Plato Data Intelligence.
Vertical Search & Ai.

Developing AI workloads is complex

Date:

Sponsored Feature If artificial intelligence (AI) has been sending shockwaves through the technology world in recent years, the onset of generative AI over the last 18 months has been a veritable earthquake.

For IT leaders looking to harness its potential for their own organisations, the pace of development can feel bewildering. Enterprises are racing to make best use of their own data to either build their AI models or repurpose public models already available. But this can pose a significant challenge for the dev and data science teams involved.

It can also present something of a conundrum for companies that want to keep control of the HPC infrastructure needed to support their AI workloads. AI-enabled applications and services require a far more complex mix of silicon than traditional computing, as well as accompanying storage capacity and connectivity bandwidth to handle the vast amounts of data needed in both the training and inference stages.
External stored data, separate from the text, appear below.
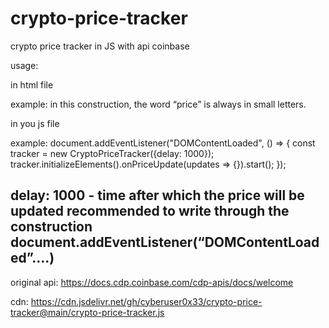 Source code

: # crypto-price-tracker
crypto price tracker in JS with api coinbase

usage: 

in html file
<span id="price-{cryptocurrency}-{currency}"></span>

example:
<span id="price-BTC-USD"></span>
<span id="price-ETH-EUR"></span>
in this construction, the word “price” is always in small letters.


in you js file 

example:
document.addEventListener("DOMContentLoaded", () => {
    const tracker = new CryptoPriceTracker({delay: 1000});
    tracker.initializeElements().onPriceUpdate(updates => {}).start();
});

delay: 1000 - time after which the price will be updated 
recommended to write through the construction document.addEventListener(“DOMContentLoaded”....)
-------------------

original api: https://docs.cdp.coinbase.com/cdp-apis/docs/welcome

cdn: https://cdn.jsdelivr.net/gh/cyberuser0x33/crypto-price-tracker@main/crypto-price-tracker.js

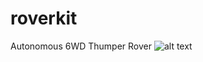 # roverkit
Autonomous 6WD Thumper Rover 
![alt text](http://chambrierg.com/projects/rover/rover.gif)

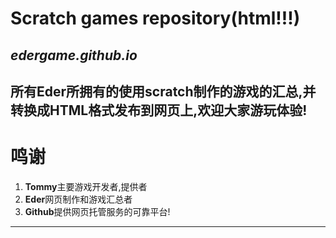 # Scratch games repository(html!!!)
*edergame.github.io*
---
所有Eder所拥有的使用scratch制作的游戏的汇总,并转换成HTML格式发布到网页上,欢迎大家游玩体验!
---
# 鸣谢
1. **Tommy**主要游戏开发者,提供者
2. **Eder**网页制作和游戏汇总者
3. **Github**提供网页托管服务的可靠平台!
---
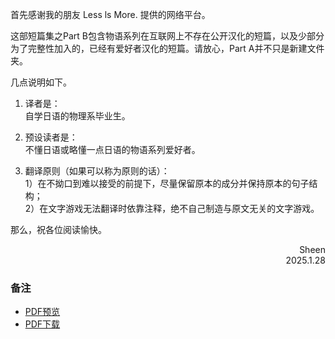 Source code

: 首先感谢我的朋友 Less ls More. 提供的网络平台。

这部短篇集之Part B包含物语系列在互联网上不存在公开汉化的短篇，以及少部分为了完整性加入的，已经有爱好者汉化的短篇。请放心，Part A并不只是新建文件夹。

几点说明如下。

1. 译者是：<br>
自学日语的物理系毕业生。

2. 预设读者是：<br>
不懂日语或略懂一点日语的物语系列爱好者。

3. 翻译原则（如果可以称为原则的话）：<br>
1）在不拗口到难以接受的前提下，尽量保留原本的成分并保持原本的句子结构；<br>
2）在文字游戏无法翻译时依靠注释，绝不自己制造与原文无关的文字游戏。

那么，祝各位阅读愉快。

<div style="text-align: right"> Sheen </div>
<div style="text-align: right"> 2025.1.28 </div>

### 备注
- [PDF预览](https://lesslsmore.vercel.app/#/pdf?url=https://raw.githubusercontent.com/LesslsMore/blog-img/master/%E7%89%A9%E8%AF%AD%E7%B3%BB%E5%88%97%E7%9F%AD%E7%AF%87%E9%9B%86PartB.pdf)
- [PDF下载](https://raw.githubusercontent.com/LesslsMore/blog-img/master/%E7%89%A9%E8%AF%AD%E7%B3%BB%E5%88%97%E7%9F%AD%E7%AF%87%E9%9B%86PartB.pdf)

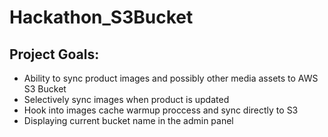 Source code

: # Hackathon_S3Bucket

## Project Goals:

- Ability to sync product images and possibly other media assets to AWS S3 Bucket
- Selectively sync images when product is updated
- Hook into images cache warmup proccess and sync directly to S3
- Displaying current bucket name in the admin panel
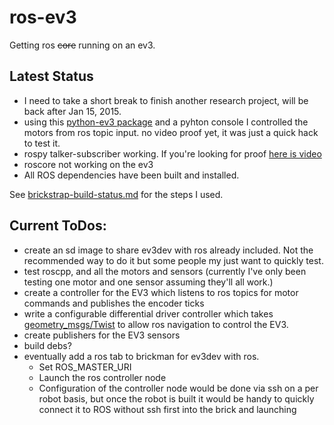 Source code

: ros-ev3
=======

Getting ros ~~core~~ running on an ev3.

Latest Status
------

- I need to take a short break to finish another research project, will be back after Jan 15, 2015. 
- using this [python-ev3 package](https://github.com/topikachu/python-ev3) and a pyhton console I controlled the motors from ros topic input. no video proof yet, it was just a quick hack to test it. 
- rospy talker-subscriber working. If you're looking for proof [here is video](http://youtu.be/ZgA7DgbuVEs)
- roscore not working on the ev3
- All ROS dependencies have been built and installed. 

See [brickstrap-build-status.md](https://github.com/moriarty/ros-ev3/blob/master/brickstrap-build-status.md) for the steps I used.

Current ToDos:
------

- create an sd image to share ev3dev with ros already included. Not the recommended way to do it but some people my just want to quickly test.
- test roscpp, and all the motors and sensors (currently I've only been testing one motor and one sensor assuming they'll all work.)
- create a controller for the EV3 which listens to ros topics for motor commands and publishes the encoder ticks
- write a configurable differential driver controller which takes [geometry_msgs/Twist](http://wiki.ros.org/geometry_msgs) to allow ros navigation to control the EV3.
- create publishers for the EV3 sensors
- build debs?
- eventually add a ros tab to brickman for ev3dev with ros. 
  - Set ROS_MASTER_URI 
  - Launch the ros controller node
  - Configuration of the controller node would be done via ssh on a per robot basis, but once the robot is built it would be handy to quickly connect it to ROS without ssh first into the brick and launching
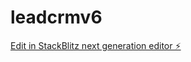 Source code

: # leadcrmv6

[Edit in StackBlitz next generation editor ⚡️](https://stackblitz.com/~/github.com/alirazazain/leadcrmv6) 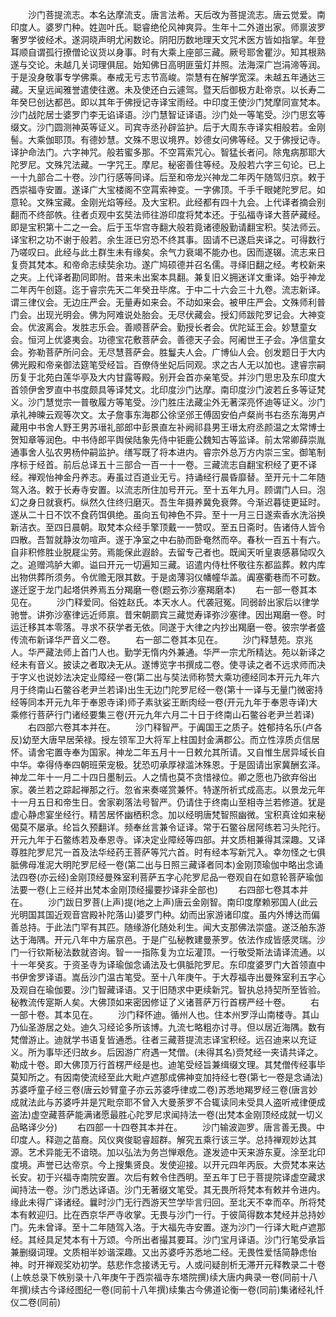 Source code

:<!-- { "loadSidebar": true } -->
　　沙门菩提流志。本名达摩流支。唐言法希。天后改为菩提流志。唐云觉爱。南印度人。婆罗门种。姓迦叶氏。聪睿绝伦风神爽异。生年十二外道出家。师禀波罗奢罗学彼经术。遂洞晓声明尤闲数论。阴阳历数地理天文咒术医方皆如指掌。年登耳顺自谓孤行撩僧论议货以身事。时有大乘上座部三藏。厥号耶舍瞿沙。知其根熟遂与交论。未越几关词理俱屈。始知佛日高明匪萤灯并照。法海深广岂涓渧等润。于是没身敬事专学佛乘。奉戒无亏志节高峻。崇慧有在解学宽深。未越五年通达三藏。天皇远闻雅誉遣使往邀。未及使还白云遽驾。暨天后御极方赴帝京。以长寿二年癸巳创达都邑。即以其年于佛授记寺译宝雨经。中印度王使沙门梵摩同宣梵本。沙门战陀居士婆罗门李无谄译语。沙门慧智证译语。沙门处一等笔受。沙门思玄等缀文。沙门圆测神英等证义。司宾寺丞孙辟监护。后于大周东寺译实相般若。金刚髻。大乘伽耶顶。有德妙慧。文殊不思议境界。妙德女问佛等经。又于佛授记寺。译护命法门。六字神咒。般若蜜多那。不空罥索咒心。智猛长者问。除鬼病那耶大陀罗尼。文殊咒法藏。一字咒王。摩尼。秘密善住等经。及般若六字三句论。已上一十九部合二十卷。沙门行感等同译。后至和帝龙兴神龙二年丙午随驾归京。敕于西崇福寺安置。遂译广大宝楼阁不空罥索神变。一字佛顶。千手千眼姥陀罗尼。如意轮。文殊宝藏。金刚光焰等经。及大宝积。此经都有四十九会。上代译者摘会别翻而不终部帙。往者贞观中玄奘法师往游印度将梵本还。于弘福寺译大菩萨藏经。即是宝积第十二之一会。后于玉华宫寺翻大般若竟诸德殷勤请翻宝积。奘法师云。译宝积之功不谢于般若。余生涯已穷恐不终其事。固请不已遂启夹译之。可得数行乃嗟叹曰。此经与此土群生未有缘矣。余气力衰竭不能办也。因而遂辍。流志来日复赍其梵本。和帝命志续奘余功。遂广鸠硕德并召名儒。寻绎旧翻之经。考校新来之夹。上代译者勘同即附。昔来未出案本具翻。兼复旧义拥迷详文重译。始乎神龙二年丙午创筵。迄于睿宗先天二年癸丑毕席。于中二十六会三十九卷。流志新译。谓三律仪会。无边庄严会。无量寿如来会。不动如来会。被甲庄严会。文殊师利普门会。出现光明会。佛为阿难说处胎会。无尽伏藏会。授幻师跋陀罗记会。大神变会。优波离会。发胜志乐会。善顺菩萨会。勤授长者会。优陀延王会。妙慧童女会。恒河上优婆夷会。功德宝花敷菩萨会。善德天子会。阿阇世王子会。净信童女会。弥勒菩萨所问会。无尽慧菩萨会。胜鬘夫人会。广博仙人会。创发题日于大内佛光殿和帝亲御法筵笔受经旨。百僚侍坐妃后同观。求之古人无以加也。逮睿宗嗣历复于北苑白莲华亭及大内甘露等殿。别开会首亦亲笔受。并沙门思忠及东印度大首领伊舍罗直中书度颇具等译梵文。北印度沙门达摩。南印度沙门波若丘多等证梵义。沙门慧觉宗一普敬履方等笔受。沙门胜庄法藏尘外无著深亮怀迪等证义。沙门承礼神暕云观等次文。太子詹事东海郡公徐坚邠王傅固安伯卢粲尚书右丞东海男卢藏用中书舍人野王男苏瑨礼部郎中彭景直左补阙祁县男王瑨太府丞颜温之太常博士贺知章等润色。中书侍郎平舆侯陆象先侍中钜鹿公魏知古等监译。前太常卿薛崇胤通事舍人弘农男杨仲嗣监护。缮写既了将本进内。睿宗外总万方内崇三宝。御笔制序标于经首。前后总译五十三部合一百一十一卷。三藏流志自翻宝积经了更不译经。禅观怡神金丹养志。寿虽过百道业无亏。持诵经行晨昏靡替。至开元十二年随驾入洛。敕于长寿寺安置。以流志所住加号开元。至十五年九月。顾谓门人曰。泡幻之身日就衰朽。纵然久住终归磨灭。吾生年摄养冀免衰弊。今渐迟暮徒更延时。遂从二十日不饮不食药饵俱绝。虽向五旬神色不异。至十一月三日遂索香水洗浴换新洁衣。至四日晨朝。取梵本众经手擎顶戴一一赞叹。至五日斋时。告诸侍人皆令四散。吾暂就静汝勿喧声。遂于净室之中右胁而卧奄然而卒。春秋一百五十有六。自非积修胜业脱屣尘劳。焉能保此遐龄。去留专己者也。既闻天听皇衷感慕恸叹久之。追赠鸿胪大卿。谥曰开元一切遍知三藏。诏遣内侍杜怀敬往东都监葬。敕内库出物供葬所须务。令优赡无限其数。于是卤薄羽仪幡幢华盖。阗塞衢巷而不可数。遂迁窆于龙门起塔供养焉五分羯磨一卷(题云弥沙塞羯磨本)
　　右一部一卷其本见在。
　　沙门释爱同。俗姓赵氏。本天水人。代袭冠冤。同弱龄出家后以律学驰誉。讲弥沙塞律远近师禀。昔宋朝罽宾三藏觉寿译弥沙塞律。因出羯磨一卷。时运迁移其本零落。寻求不获学者无依。同遂于大律之内抄出羯磨一卷。彼宗学者盛传流布新译华严音义二卷。
　　右一部二卷其本见在。
　　沙门释慧苑。京兆人。华严藏法师上首门人也。勤学无惰内外兼通。华严一宗尤所精达。苑以新译之经未有音义。披读之者取决无从。遂博览字书撰成二卷。使寻读之者不远求师而决于字义也说妙法决定业障经一卷(第二出与奘法师称赞大乘功德经同本开元九年六月于终南山石鳖谷老尹兰若译)出生无边门陀罗尼经一卷(第十一译与无量门微密持经等同本开元九年于奉恩寺译)师子素驮娑王断肉经一卷(开元九年于奉恩寺译)大乘修行菩萨行门诸经要集三卷(开元九年六月二十日于终南山石鳖谷老尹兰若译)
　　右四部六卷其本并在。
　　沙门释智严。于阗国王之质子。姓郁持名乐(卢各反)幼至大唐早居荣禄。授左领军卫大将军上柱国封金满郡公。而立性淳质贞信居怀。请舍宅置寺奉为国家。神龙二年五月十一日敕允其所请。又自惟生居异域长自中华。幸得侍奉四朝班荣宠极。犹恐叨承厚禄滥沐殊恩。于是固请出家冀酬玄泽。神龙二年十一月二十四日墨制云。人之情也莫不贪惜禄位。卿之愿也乃欲弃俗出家。袭兰若之踪起禅那之行。忽省来奏嗟赏兼怀。特遂所祈式成高志。以景龙元年十一月五日和帝生日。舍家剃落法号智严。仍请住于终南山至相寺兰若修道。犹是虚心静虑宴坐经行。精苦居怀幽栖积念。加以经明唐梵智照幽微。宝积真诠如来秘偈莫不屡承。纶旨久预翻详。频奉丝言兼令证译。常于石鳖谷居阿练若习头陀行。开元九年于石鳖练若及奉恩寺。译决定业障经等四部。并文质相兼得其深趣。又译尊胜陀罗尼咒一首及法华经药王菩萨等咒六首。时有经本写新咒入。幸勿怪之七俱胝佛母准泥大明陀罗尼经一卷(第二出与日照三藏译者同本)金刚顶瑜伽中略出念诵法四卷(亦云经)金刚顶经曼殊室利菩萨五字心陀罗尼品一卷观自在如意轮菩萨瑜伽法要一卷(上三经并出梵本金刚顶经撮要抄译非全部也)
　　右四部七卷其本并在。
　　沙门跋日罗菩(上声)提(地之上声)唐云金刚智。南印度摩赖邪国人(此云光明国其国近观音宫殿补陀落山)婆罗门种。幼而出家游诸印度。虽内外博达而偏善总持。于此法门罕有其匹。随缘游化随处利生。闻大支那佛法崇盛。遂泛舶东游达于海隅。开元八年中方届京邑。于是广弘秘教建曼荼罗。依法作成皆感灵瑞。沙门一行钦斯秘法数就咨询。智一一指陈复为立坛灌顶。一行敬受斯法请译流通。以十一年癸亥。于资圣寺为译瑜伽念诵法及七俱胝陀罗尼。东印度婆罗门大首领直中书伊舍罗译语。嵩岳沙门温古笔受。至十八年庚午。于大荐福寺出曼殊室利五字心及观自在瑜伽要。沙门智藏译语。又于旧随求中更续新咒。智执总持契所至皆验。秘教流传寔斯人矣。大佛顶如来密因修证了义诸菩萨万行首楞严经十卷。
　　右一部十卷。其本见在。
　　沙门释怀迪。循州人也。住本州罗浮山南楼寺。其山乃仙圣游居之处。迪久习经论多所该博。九流七略粗亦讨寻。但以居近海隅。数有梵僧游止。迪就学书语复皆通悉。往者三藏菩提流志译宝积经。远召迪来以充证义。所为事毕还归故乡。后因游广府遇一梵僧。(未得其名)赍梵经一夹请共译之。勒成十卷。即大佛顶万行首楞严经是也。迪笔受经旨兼缉缀文理。其梵僧传经事毕莫知所之。有因南使流经至此大毗卢遮那成佛神变加持经七卷(第七一卷是念诵法)苏婆呼童子经三卷(唐云妙臂童子亦云苏婆呼律或二卷)苏悉地羯罗经三卷(唐言妙成就法此与苏婆呼并是咒毗奈耶不曾入大曼荼罗不合辄读同未受具人盗听戒律便成盗法)虚空藏菩萨能满诸愿最胜心陀罗尼求闻持法一卷(出梵本金刚顶经成就一切义品略译少分)
　　右四部一十四卷其本并在。
　　沙门输波迦罗。唐言善无畏。中印度人。释迦之苗裔。风仪爽俊聪睿超群。解究五乘行该三学。总持禅观妙达其源。艺术异能无不谙晓。加以弘法为务岂惮艰危。遂发迹中天来游东夏。涂至北印度境。声誉已达帝京。今上搜集贤良。发使迎接。以开元四年丙辰。大赍梵本来达长安。初于兴福寺南院安置。次后有敕令住西明。至五年丁巳于菩提院译虚空藏求闻持法一卷。沙门悉达译语。沙门无著缀文笔受。其无畏所将梵本有敕并令进内。缘此未得广译诸经。曩时沙门无行西游天竺学毕言归回。至北天不幸而卒。所将梵本有敕迎归。比在西京华严寺收掌。无畏与沙门一行。于彼简得数本梵经并总持妙门。先未曾译。至十二年随驾入洛。于大福先寺安置。遂为沙门一行译大毗卢遮那经。其经具足梵本有十万颂。今所出者撮其要耳。沙门宝月译语。沙门行笔受承旨兼删缀词理。文质相半妙谐深趣。又出苏婆呼苏悉地二经。无畏性爱恬简静虑怡神。时开禅观奖劝初学。慈悲作念接诱无亏。人或问疑剖析无滞开元释教录二十卷(上帙总录下帙别录十八年庚午于西崇福寺东塔院撰)续大唐内典录一卷(同前十八年撰)续古今译经图纪一卷(同前十八年撰)续集古今佛道论衡一卷(同前)集诸经礼忏仪二卷(同前)

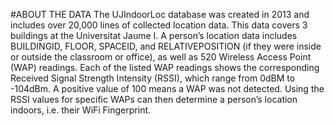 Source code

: #ABOUT THE DATA 
The UJIndoorLoc database was created in 2013 and includes over 20,000 lines of collected location data. This data covers 3 buildings at the Universitat Jaume I. A person’s location data includes BUILDINGID, FLOOR, SPACEID, and RELATIVEPOSITION (if they were inside or outside the classroom or office), as well as 520 Wireless Access Point (WAP) readings. Each of the listed WAP readings shows the corresponding Received Signal Strength Intensity (RSSI), which range from 0dBM to -104dBm. A positive value of 100 means a WAP was not detected. Using the RSSI values for specific WAPs can then determine a person’s location indoors, i.e. their WiFi Fingerprint. 
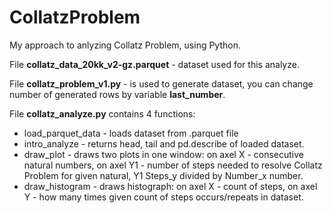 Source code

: # CollatzProblem
 
My approach to anlyzing Collatz Problem, using Python. 


File **collatz_data_20kk_v2-gz.parquet** - dataset used for this analyze.

File **collatz_problem_v1.py** - is used to generate dataset, you can change number of generated rows by variable **last_number**.

File **collatz_analyze.py** contains 4 functions:
 - load_parquet_data - loads dataset from .parquet file
 - intro_analyze - returns head, tail and pd.describe of loaded dataset.
 - draw_plot - draws two plots in one window: on axel X - consecutive natural numbers, on axel Y1 - number of steps needed to resolve Collatz Problem for given natural, Y1 Steps_y divided by Number_x number.
 - draw_histogram - draws histograph: on axel X - count of steps, on axel Y - how many times given count of steps occurs/repeats in dataset.
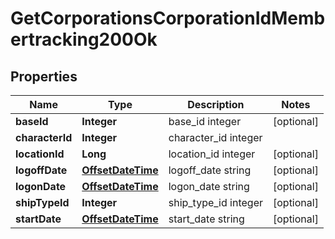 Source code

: 
# GetCorporationsCorporationIdMembertracking200Ok

## Properties
Name | Type | Description | Notes
------------ | ------------- | ------------- | -------------
**baseId** | **Integer** | base_id integer |  [optional]
**characterId** | **Integer** | character_id integer | 
**locationId** | **Long** | location_id integer |  [optional]
**logoffDate** | [**OffsetDateTime**](OffsetDateTime.md) | logoff_date string |  [optional]
**logonDate** | [**OffsetDateTime**](OffsetDateTime.md) | logon_date string |  [optional]
**shipTypeId** | **Integer** | ship_type_id integer |  [optional]
**startDate** | [**OffsetDateTime**](OffsetDateTime.md) | start_date string |  [optional]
London data centres reflect AI trends

The potential for enterprise AI innovation and the challenges it presented is reflected by what is happening across colocation giant Digital Realty’s data centre estate in and around London as AI shifts to the top of hosting company’s customer agendas.

The UK capital and its surrounding areas has a high density of headquarter buildings and R&D offices, not just in financial services, but in other key industry verticals such as pharma, manufacturing, retail, and tech.

London is attractive because of the UKs political and legal stability, skilled workforce, and advanced tech infrastructure, explains Digital Realty CTO Chris Sharp, making it superb base both for innovation and for deploying AI applications and workloads.

Many enterprises will be acutely aware of issues around the general importance of data and IP and specific issues around data sovereignty and regulation, he adds.

“There’s a bit of nuance with training,” Sharp explains. “Nobody knows if it’s going to be able to be done anywhere and then inference has to abide by the [local] compliance [rules].” In addition, there’s an increasing understanding that one model cannot necessarily serve the world: “There’s going to be some regionality, so that will then also dictate the requirement for training facilities.”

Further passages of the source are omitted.